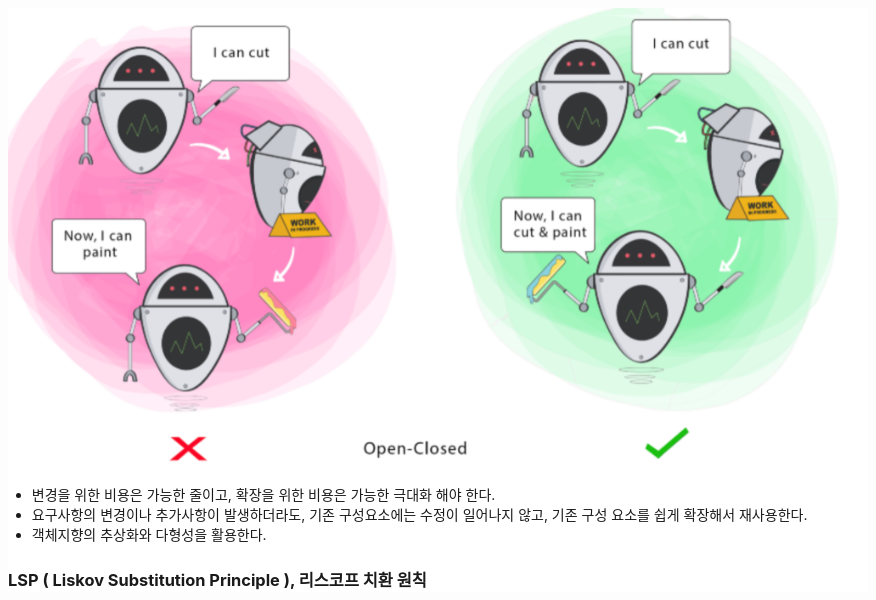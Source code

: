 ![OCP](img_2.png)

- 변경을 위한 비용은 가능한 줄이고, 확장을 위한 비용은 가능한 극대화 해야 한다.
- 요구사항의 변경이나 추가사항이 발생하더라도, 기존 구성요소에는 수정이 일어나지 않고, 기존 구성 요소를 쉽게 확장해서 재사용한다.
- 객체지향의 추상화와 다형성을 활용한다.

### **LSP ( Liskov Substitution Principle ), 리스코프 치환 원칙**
--
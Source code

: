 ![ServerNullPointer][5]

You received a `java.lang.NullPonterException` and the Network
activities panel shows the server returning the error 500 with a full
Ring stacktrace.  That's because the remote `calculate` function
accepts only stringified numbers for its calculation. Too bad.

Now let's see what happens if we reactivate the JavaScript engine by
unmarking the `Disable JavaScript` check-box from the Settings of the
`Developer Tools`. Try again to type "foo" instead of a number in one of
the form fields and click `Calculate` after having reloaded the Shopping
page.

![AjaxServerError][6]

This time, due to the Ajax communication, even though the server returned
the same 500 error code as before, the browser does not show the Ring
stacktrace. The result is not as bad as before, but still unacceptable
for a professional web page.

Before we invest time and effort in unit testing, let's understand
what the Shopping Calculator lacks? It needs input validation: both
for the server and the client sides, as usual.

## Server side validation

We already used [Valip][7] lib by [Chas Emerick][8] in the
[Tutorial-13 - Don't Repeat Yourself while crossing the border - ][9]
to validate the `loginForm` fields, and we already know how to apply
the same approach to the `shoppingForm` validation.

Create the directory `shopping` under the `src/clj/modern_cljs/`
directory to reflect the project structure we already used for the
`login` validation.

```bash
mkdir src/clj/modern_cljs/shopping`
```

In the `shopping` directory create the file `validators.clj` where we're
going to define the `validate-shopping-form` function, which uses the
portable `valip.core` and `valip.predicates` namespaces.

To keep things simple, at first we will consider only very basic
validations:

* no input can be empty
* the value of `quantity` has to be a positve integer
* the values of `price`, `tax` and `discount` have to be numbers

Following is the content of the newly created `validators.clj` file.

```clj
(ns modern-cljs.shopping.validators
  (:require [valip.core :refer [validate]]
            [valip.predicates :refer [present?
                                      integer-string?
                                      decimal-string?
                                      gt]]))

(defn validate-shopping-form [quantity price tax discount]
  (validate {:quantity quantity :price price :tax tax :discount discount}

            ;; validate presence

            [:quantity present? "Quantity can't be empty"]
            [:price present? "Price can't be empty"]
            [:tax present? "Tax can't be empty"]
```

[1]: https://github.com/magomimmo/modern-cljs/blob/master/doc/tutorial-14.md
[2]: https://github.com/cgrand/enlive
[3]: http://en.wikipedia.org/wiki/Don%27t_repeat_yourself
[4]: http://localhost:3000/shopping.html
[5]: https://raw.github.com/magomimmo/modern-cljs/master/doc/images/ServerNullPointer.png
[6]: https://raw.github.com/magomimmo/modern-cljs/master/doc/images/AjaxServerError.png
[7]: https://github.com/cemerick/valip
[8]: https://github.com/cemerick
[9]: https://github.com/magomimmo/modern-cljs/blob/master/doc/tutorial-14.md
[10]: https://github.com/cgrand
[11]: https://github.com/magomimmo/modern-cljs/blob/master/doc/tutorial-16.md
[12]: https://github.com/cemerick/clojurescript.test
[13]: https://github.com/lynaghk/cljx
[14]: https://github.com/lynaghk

## THE PROBLEM:
Among the entries above, the lines between the ones containing "stacktrace. The result" and "## Server side validation", inclusive, are to be transcribed exactly. No other line is to be given.

## EXERCISE RESULT:
stacktrace. The result is not as bad as before, but still unacceptable
for a professional web page.

Before we invest time and effort in unit testing, let's understand
what the Shopping Calculator lacks? It needs input validation: both
for the server and the client sides, as usual.

## Server side validation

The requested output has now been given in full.